Tuesday, June 1, 2010

If Karl Marx wrote Ender's Game (review roundup)




Cory Doctorow was kind enough to send me a copy of his latest novel, For The Win. I've enjoyed all of his books, and this is no exception. If you're like me, and you prefer reading with as little knowledge as possible, then simply imagine if Karl Marx wrote a mashup of Ender's Game and Wall Street (with just a dash of Cryptonomicon and Spook Country).

But if you'd like to know a little more, For The Win is a tale of gold farmers in the near future, fighting for the right to unionize and earn a fair wage. Their battle takes place as much in the real world as in cyberspace (Cory imagines several MMOs, including Super Mario and Alice in Wonderland-themed worlds).

It seems like every mention of unions nowadays is accompanied by the conventional wisdom that unions are relics of a bygone age, full of the greedy autoworkers and teachers and state employees responsible for destroying the country's economy. For The Win is a bit of fresh air, reminding that unions actually serve a crucial purpose in securing a fair wage for the weak, and that a much harder look should be given at the CEOs riding around in corporate jets while their businesses burned.

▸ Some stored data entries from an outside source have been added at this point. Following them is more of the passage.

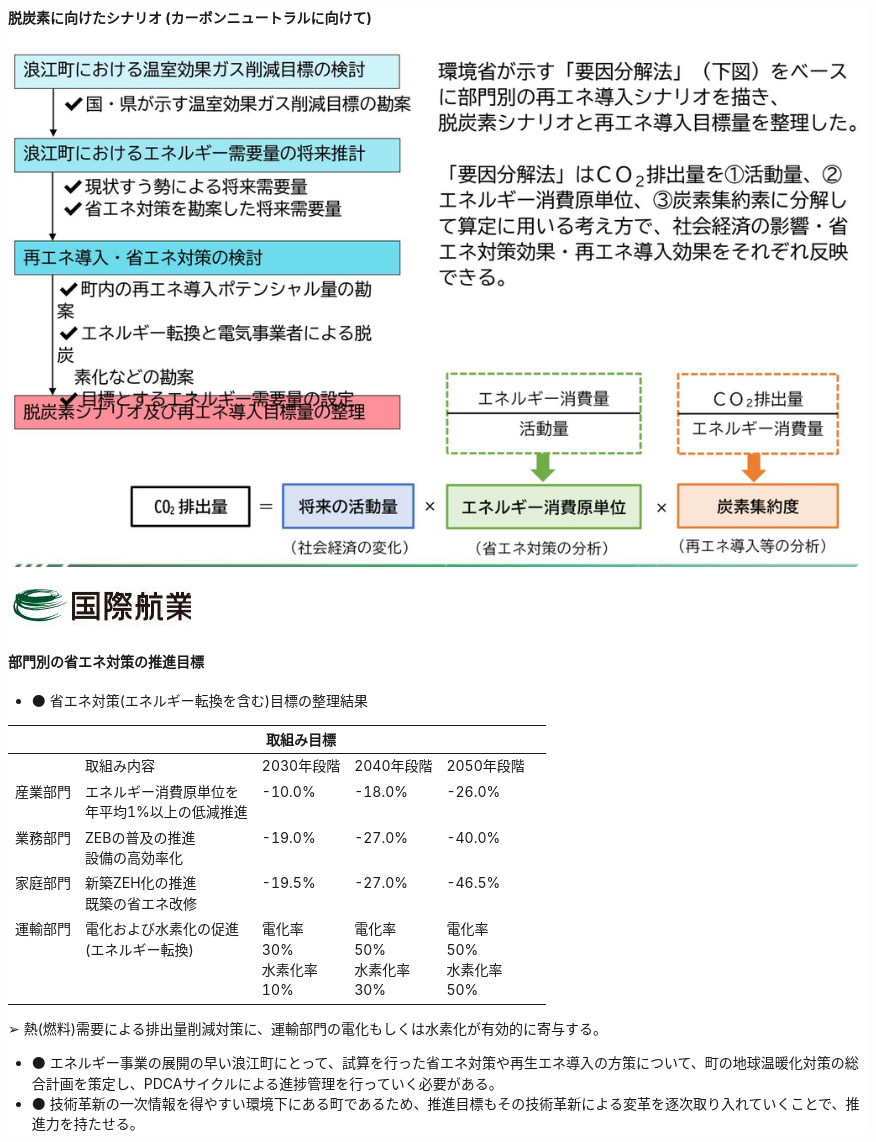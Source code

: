 #### **脱炭素に向けたシナリオ (カーボンニュートラルに向けて)**

![](_page_76_Figure_1.jpeg)

![](_page_76_Picture_2.jpeg)

#### **部門別の省エネ対策の推進目標**

- ⚫ 省エネ対策(エネルギー転換を含む)目標の整理結果

|      |                             | 取組み目標                     |                           |                           |  |
|------|-----------------------------|---------------------------|---------------------------|---------------------------|--|
|      | 取組み内容                       | 2030年段階                   | 2040年段階                   | 2050年段階                   |  |
| 産業部門 | エネルギー消費原単位を<br>年平均1%以上の低減推進 | -10.0%                    | -18.0%                    | -26.0%                    |  |
| 業務部門 | ZEBの普及の推進<br>設備の高効率化        | -19.0%                    | -27.0%                    | -40.0%                    |  |
| 家庭部門 | 新築ZEH化の推進<br>既築の省エネ改修       | -19.5%                    | -27.0%                    | -46.5%                    |  |
| 運輸部門 | 電化および水素化の促進<br>(エネルギー転換)    | 電化率<br>30%<br>水素化率<br>10% | 電化率<br>50%<br>水素化率<br>30% | 電化率<br>50%<br>水素化率<br>50% |  |

➢ 熱(燃料)需要による排出量削減対策に、運輸部門の電化もしくは水素化が有効的に寄与する。

- ⚫ エネルギー事業の展開の早い浪江町にとって、試算を行った省エネ対策や再生エネ導入の方策について、町の地球温暖化対策の総合計画を策定し、PDCAサイクルによる進捗管理を行っていく必要がある。
- ⚫ 技術革新の一次情報を得やすい環境下にある町であるため、推進目標もその技術革新による変革を逐次取り入れていくことで、推進力を持たせる。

Of course, For The Win is also a fast-paced near-future science fiction tale taking place in exotic lands. Cory's praised William Gibson for pointing out that the best science fiction is really about the present,* and Gibson's influence is strongly seen here. You can download a copy of For The Win for free, and the hardcover's only $12 at Amazon.

Here's a few more reviews:

1. Wolverine Origins Volume 5 Deadpool: The first five issues are fun - - like an episode of Itchy and Scratchy starring Wolverine and Deapool, drawn by Steve Dillon. But the last two issues were drawn by Steven Segovia and tell the origin tale of Wolverine's son Daaken. I didn't much care for the art, and had zero interest in finding out what happens in volume 6. $13 at Amazon.

2. Indiana Jones and the Staff of Kings: I actually bought this to teach my son a lesson about licensed properties, and how video games based on movie characters are almost always terrible. Based on reviews, I was expecting a disaster, and in many ways, that's what the game is - - gamefreezing bugs that required me to turn off the system, lackluster graphics, frustrating camera, unresponsive controls, and lots of instant deaths. However, once I accepted the game for what it was, I actually enjoyed it quite a bit. Although the ad campaign for the game trumpeted its "Havok engine" and indicated it would be a great platformer, the game's really nothing of the sort. It's a modern day version of Dragon's Lair, starring Indiana Jones. For $20, I recommend you buy it at Amazon.

3. Abraham Lincoln: Vampire Hunter. I read this for my book club. Here's some fan art. You should not buy the book.

4. The Scar: China Mieville is the only author to win the UK's most prestigious science fiction prize three times, yet he hardly gets any blog love, and I think I've seen fan art once. It's a terrible shame. His books are thrilling and challenging and full of imaginative characters and locales. I recently reread The Scar and loved every moment of it. Buy it for $8 at Amazon.

*I mean, just this week, stories on my Google Reader feed included Amateur Astronomers Spot Super Secret X-37B Space Shuttle Replacement, Russians encouraging the US to use a nuclear bomb to stop the oil leak in the gulf, how to use a laser pointer to make an egg glow in the dark, UK School Wants To Fingerprint Kids Who Take Out Library Books, scientist created artificial life, Japan wants to build a robotic moon base.

1 comment:

  1. I always mistake Mr. Doctorow's stuff for rapidly obsolescent non-fiction explaining internet culture to old people.